### Work to be completed:
In the records below, find every line that contains "throw" and list it.

+++ Given entries +++

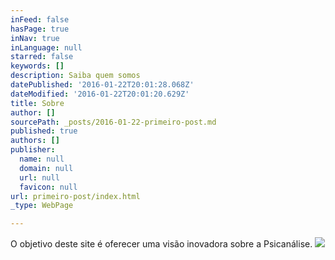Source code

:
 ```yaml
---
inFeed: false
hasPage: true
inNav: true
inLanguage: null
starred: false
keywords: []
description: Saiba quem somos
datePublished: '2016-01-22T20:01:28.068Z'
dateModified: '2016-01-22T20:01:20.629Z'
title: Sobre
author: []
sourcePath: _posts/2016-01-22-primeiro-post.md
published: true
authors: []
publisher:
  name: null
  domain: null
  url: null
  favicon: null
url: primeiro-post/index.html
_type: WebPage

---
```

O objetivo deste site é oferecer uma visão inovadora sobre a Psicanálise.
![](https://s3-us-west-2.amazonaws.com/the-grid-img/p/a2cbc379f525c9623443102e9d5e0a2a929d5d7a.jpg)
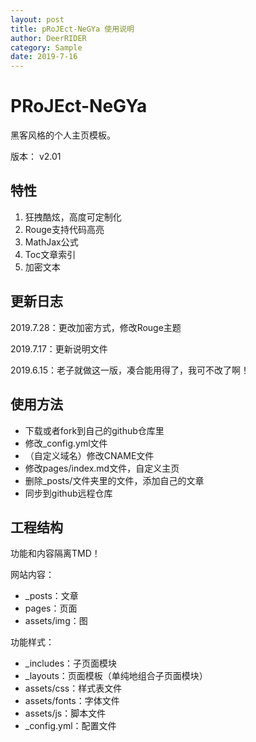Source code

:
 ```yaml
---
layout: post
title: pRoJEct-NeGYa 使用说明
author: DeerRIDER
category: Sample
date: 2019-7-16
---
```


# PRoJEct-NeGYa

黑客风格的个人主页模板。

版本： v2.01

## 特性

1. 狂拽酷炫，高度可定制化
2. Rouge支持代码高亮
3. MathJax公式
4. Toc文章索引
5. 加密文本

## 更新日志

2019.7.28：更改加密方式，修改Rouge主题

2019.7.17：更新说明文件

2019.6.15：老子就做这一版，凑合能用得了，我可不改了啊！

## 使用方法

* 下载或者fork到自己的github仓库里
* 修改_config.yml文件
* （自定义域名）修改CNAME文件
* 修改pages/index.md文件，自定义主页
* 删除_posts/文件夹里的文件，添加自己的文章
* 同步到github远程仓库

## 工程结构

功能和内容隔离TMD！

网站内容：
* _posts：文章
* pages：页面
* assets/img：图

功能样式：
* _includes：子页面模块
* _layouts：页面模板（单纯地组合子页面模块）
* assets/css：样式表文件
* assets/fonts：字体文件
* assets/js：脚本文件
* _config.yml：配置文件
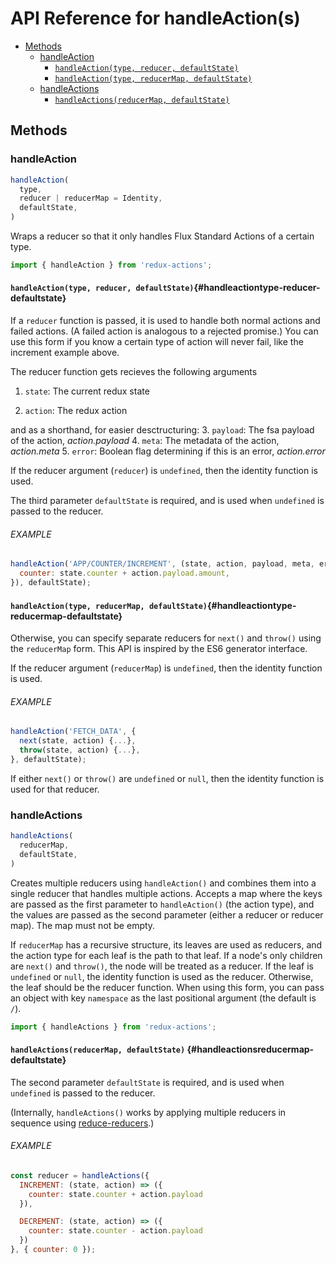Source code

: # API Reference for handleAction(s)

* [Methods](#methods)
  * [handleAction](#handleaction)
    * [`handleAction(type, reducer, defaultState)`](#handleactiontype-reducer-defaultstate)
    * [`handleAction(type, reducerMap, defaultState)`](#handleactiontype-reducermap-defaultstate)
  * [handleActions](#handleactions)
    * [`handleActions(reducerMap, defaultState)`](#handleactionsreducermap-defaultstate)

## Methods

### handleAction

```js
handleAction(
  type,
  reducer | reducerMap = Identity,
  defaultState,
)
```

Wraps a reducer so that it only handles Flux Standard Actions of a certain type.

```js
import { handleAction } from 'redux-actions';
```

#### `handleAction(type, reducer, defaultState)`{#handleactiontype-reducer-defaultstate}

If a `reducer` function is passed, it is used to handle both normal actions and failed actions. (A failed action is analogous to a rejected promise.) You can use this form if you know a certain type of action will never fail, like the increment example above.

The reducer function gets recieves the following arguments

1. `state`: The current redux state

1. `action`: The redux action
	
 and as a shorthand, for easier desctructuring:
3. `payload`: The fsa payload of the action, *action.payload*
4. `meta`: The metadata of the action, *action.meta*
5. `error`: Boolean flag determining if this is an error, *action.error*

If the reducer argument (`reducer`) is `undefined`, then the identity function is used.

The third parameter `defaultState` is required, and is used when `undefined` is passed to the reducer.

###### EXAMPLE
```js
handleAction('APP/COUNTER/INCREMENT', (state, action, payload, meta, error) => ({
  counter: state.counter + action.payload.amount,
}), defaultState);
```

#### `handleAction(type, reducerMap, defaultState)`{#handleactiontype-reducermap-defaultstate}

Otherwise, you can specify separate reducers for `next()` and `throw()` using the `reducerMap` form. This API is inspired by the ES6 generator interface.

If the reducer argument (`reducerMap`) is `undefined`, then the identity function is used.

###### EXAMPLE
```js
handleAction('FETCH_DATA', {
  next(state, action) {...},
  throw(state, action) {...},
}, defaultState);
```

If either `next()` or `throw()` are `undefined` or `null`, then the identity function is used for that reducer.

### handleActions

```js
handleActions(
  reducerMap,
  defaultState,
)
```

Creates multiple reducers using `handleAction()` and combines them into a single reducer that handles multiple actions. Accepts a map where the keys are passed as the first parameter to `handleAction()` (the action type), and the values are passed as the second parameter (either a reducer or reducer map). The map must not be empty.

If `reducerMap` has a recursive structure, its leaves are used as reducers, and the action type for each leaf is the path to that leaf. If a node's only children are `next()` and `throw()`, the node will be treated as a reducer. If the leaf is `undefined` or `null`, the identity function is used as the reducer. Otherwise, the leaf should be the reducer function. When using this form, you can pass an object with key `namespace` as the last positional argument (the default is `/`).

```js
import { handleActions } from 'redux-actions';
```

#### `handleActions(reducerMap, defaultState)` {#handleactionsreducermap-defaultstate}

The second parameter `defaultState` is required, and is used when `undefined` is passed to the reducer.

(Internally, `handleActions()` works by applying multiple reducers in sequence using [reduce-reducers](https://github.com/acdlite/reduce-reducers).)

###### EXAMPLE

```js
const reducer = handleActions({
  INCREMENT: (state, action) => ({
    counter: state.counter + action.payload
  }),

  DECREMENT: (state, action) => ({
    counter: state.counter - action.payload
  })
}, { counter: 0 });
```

+++

### Task solution:
Otherwise, you can specify separate reducers for `next()` and `throw()` using the `reducerMap` form. This API is inspired by the ES6 generator interface.
  throw(state, action) {...},
If either `next()` or `throw()` are `undefined` or `null`, then the identity function is used for that reducer.
If `reducerMap` has a recursive structure, its leaves are used as reducers, and the action type for each leaf is the path to that leaf. If a node's only children are `next()` and `throw()`, the node will be treated as a reducer. If the leaf is `undefined` or `null`, the identity function is used as the reducer. Otherwise, the leaf should be the reducer function. When using this form, you can pass an object with key `namespace` as the last positional argument (the default is `/`).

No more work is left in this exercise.